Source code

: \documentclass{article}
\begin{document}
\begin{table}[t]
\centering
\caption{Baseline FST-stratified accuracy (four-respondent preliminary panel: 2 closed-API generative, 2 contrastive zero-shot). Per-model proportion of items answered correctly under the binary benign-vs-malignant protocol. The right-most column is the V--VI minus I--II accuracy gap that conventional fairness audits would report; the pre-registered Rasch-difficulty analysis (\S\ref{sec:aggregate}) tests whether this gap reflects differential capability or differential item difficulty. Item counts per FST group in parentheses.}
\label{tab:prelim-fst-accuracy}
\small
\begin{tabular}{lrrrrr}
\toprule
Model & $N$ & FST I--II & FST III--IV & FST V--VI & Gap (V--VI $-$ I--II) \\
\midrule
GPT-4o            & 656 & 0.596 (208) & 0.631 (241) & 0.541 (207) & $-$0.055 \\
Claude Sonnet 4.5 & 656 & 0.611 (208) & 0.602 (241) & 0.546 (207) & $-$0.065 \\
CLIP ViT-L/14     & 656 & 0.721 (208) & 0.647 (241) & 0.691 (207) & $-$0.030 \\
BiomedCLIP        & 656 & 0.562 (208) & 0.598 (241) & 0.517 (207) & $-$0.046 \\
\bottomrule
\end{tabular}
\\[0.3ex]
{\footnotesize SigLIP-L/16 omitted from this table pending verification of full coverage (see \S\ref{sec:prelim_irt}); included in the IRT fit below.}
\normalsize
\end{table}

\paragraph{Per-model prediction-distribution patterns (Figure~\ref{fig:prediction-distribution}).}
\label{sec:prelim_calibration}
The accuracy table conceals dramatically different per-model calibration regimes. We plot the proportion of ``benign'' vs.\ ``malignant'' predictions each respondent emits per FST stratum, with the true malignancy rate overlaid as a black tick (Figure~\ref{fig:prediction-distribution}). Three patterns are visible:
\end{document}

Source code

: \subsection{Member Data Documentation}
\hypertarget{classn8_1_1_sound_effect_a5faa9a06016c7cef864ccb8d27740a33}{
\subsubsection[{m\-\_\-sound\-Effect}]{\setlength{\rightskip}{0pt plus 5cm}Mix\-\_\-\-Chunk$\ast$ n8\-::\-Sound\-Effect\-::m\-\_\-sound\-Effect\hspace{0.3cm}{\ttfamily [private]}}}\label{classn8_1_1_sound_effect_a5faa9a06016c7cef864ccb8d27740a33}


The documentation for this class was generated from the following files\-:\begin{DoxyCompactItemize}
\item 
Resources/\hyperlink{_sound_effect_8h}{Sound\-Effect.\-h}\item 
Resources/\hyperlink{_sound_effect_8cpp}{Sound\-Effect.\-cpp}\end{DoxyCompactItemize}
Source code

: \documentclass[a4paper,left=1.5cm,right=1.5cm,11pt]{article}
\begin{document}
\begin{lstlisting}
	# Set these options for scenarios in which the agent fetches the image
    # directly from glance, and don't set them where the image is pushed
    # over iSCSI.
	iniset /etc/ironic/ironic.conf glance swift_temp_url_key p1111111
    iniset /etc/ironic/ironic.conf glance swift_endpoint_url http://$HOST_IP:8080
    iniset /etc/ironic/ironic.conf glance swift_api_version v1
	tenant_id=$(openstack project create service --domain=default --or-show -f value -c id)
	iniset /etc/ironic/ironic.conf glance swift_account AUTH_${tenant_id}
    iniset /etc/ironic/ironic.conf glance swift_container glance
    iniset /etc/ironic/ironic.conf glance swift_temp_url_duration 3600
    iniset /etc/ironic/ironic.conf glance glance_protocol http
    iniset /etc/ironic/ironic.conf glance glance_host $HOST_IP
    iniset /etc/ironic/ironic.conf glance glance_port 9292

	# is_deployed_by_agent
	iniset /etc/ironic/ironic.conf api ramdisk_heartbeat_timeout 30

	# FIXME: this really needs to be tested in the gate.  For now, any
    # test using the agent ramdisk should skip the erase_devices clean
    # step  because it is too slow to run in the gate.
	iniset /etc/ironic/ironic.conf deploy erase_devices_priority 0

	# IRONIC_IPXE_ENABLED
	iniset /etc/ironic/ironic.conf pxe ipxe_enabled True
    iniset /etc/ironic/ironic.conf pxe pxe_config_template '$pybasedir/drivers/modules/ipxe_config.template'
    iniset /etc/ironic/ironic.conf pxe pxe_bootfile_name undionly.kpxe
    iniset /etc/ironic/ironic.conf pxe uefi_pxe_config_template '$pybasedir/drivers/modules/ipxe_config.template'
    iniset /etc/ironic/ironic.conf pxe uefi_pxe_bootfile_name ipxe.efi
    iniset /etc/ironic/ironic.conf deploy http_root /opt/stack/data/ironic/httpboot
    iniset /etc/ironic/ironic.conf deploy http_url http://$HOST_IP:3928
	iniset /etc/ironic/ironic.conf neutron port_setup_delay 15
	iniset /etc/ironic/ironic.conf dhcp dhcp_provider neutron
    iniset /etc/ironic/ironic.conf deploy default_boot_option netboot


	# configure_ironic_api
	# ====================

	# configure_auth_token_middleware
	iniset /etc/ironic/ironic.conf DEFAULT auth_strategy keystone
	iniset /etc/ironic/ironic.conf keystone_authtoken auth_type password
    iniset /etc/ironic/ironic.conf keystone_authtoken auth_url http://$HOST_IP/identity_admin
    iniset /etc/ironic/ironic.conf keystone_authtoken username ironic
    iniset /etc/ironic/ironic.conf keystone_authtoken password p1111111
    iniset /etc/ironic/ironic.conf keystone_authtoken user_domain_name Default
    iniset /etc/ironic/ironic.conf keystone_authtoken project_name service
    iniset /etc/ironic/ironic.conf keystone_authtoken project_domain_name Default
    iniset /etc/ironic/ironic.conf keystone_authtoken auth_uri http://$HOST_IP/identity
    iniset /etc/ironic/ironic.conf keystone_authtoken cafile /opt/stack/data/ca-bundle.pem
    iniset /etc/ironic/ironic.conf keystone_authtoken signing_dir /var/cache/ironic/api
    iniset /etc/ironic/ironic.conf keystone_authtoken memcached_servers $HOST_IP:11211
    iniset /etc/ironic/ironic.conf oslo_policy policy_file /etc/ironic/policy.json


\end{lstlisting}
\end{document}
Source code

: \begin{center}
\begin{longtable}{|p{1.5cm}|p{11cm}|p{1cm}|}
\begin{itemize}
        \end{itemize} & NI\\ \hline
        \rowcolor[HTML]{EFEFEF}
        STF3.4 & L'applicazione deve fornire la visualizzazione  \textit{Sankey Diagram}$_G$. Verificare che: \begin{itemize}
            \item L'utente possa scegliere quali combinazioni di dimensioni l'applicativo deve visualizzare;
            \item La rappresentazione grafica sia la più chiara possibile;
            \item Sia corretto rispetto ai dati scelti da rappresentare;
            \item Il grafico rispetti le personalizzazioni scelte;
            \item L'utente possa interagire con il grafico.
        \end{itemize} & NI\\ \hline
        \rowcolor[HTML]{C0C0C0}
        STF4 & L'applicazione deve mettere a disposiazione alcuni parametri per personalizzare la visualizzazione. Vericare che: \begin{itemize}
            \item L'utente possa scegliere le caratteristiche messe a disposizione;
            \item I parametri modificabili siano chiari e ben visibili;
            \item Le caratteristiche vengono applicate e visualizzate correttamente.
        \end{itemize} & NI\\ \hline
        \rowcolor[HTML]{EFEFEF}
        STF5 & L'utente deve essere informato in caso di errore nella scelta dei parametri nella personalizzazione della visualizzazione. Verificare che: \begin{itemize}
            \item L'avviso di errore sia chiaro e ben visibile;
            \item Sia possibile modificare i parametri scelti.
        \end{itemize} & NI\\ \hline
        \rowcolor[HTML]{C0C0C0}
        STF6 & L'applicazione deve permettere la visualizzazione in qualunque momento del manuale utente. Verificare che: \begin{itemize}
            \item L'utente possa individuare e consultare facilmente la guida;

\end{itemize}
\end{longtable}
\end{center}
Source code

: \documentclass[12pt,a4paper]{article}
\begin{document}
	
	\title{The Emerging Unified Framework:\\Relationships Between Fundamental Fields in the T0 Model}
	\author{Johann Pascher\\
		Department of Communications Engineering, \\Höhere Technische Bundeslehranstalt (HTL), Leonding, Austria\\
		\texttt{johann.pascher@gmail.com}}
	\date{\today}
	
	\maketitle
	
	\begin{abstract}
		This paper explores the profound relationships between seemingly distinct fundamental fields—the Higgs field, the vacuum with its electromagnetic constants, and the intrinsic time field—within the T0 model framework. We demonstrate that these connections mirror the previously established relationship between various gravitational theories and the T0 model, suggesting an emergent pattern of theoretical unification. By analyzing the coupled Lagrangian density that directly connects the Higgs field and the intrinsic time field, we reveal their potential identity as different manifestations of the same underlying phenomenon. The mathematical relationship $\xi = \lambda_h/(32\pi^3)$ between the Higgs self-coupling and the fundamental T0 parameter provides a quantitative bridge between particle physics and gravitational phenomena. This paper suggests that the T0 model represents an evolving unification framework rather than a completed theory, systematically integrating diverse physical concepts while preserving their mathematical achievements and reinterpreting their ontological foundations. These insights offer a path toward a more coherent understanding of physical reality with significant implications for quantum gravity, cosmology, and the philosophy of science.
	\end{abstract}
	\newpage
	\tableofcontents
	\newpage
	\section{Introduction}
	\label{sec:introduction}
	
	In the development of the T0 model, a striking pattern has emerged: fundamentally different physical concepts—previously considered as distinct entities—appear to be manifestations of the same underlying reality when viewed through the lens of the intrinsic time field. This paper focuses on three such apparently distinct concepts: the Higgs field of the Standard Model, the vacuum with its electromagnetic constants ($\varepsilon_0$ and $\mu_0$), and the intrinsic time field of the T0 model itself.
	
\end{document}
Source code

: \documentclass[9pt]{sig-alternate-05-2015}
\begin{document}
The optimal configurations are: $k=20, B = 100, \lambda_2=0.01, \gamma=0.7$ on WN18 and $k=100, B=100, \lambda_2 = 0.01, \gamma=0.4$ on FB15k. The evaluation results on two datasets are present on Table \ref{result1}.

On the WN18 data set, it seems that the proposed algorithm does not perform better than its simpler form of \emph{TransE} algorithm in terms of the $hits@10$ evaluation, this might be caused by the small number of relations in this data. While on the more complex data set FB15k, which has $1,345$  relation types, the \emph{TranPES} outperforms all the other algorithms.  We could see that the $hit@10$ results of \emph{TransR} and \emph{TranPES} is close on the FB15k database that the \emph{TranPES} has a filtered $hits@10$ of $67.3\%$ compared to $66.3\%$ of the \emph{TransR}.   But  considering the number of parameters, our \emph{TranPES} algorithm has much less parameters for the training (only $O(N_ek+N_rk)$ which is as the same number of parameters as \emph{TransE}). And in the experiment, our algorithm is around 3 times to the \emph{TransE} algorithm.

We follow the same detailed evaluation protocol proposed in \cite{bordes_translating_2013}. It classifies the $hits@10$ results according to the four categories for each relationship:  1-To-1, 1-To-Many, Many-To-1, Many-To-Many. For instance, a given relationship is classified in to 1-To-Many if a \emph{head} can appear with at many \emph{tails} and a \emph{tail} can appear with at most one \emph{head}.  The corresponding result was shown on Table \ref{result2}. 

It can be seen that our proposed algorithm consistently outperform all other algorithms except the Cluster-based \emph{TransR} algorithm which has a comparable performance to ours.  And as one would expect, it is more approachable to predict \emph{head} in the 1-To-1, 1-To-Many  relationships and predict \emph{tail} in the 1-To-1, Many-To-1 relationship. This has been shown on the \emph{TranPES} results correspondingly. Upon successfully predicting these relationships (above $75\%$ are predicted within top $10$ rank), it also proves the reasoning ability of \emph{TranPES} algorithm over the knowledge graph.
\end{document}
■ ■ ■ ■ ■
Work task:
Given the records above, restate word for word only the lines starting at the one with "iniset /etc/ironic/ironic.conf oslo_policy" and ending at the one with "più chiara possibile;".

Result of the task:
    iniset /etc/ironic/ironic.conf oslo_policy policy_file /etc/ironic/policy.json


\end{lstlisting}
\end{document}
Source code

: \begin{center}
\begin{longtable}{|p{1.5cm}|p{11cm}|p{1cm}|}
\begin{itemize}
        \end{itemize} & NI\\ \hline
        \rowcolor[HTML]{EFEFEF}
        STF3.4 & L'applicazione deve fornire la visualizzazione  \textit{Sankey Diagram}$_G$. Verificare che: \begin{itemize}
            \item L'utente possa scegliere quali combinazioni di dimensioni l'applicativo deve visualizzare;
            \item La rappresentazione grafica sia la più chiara possibile;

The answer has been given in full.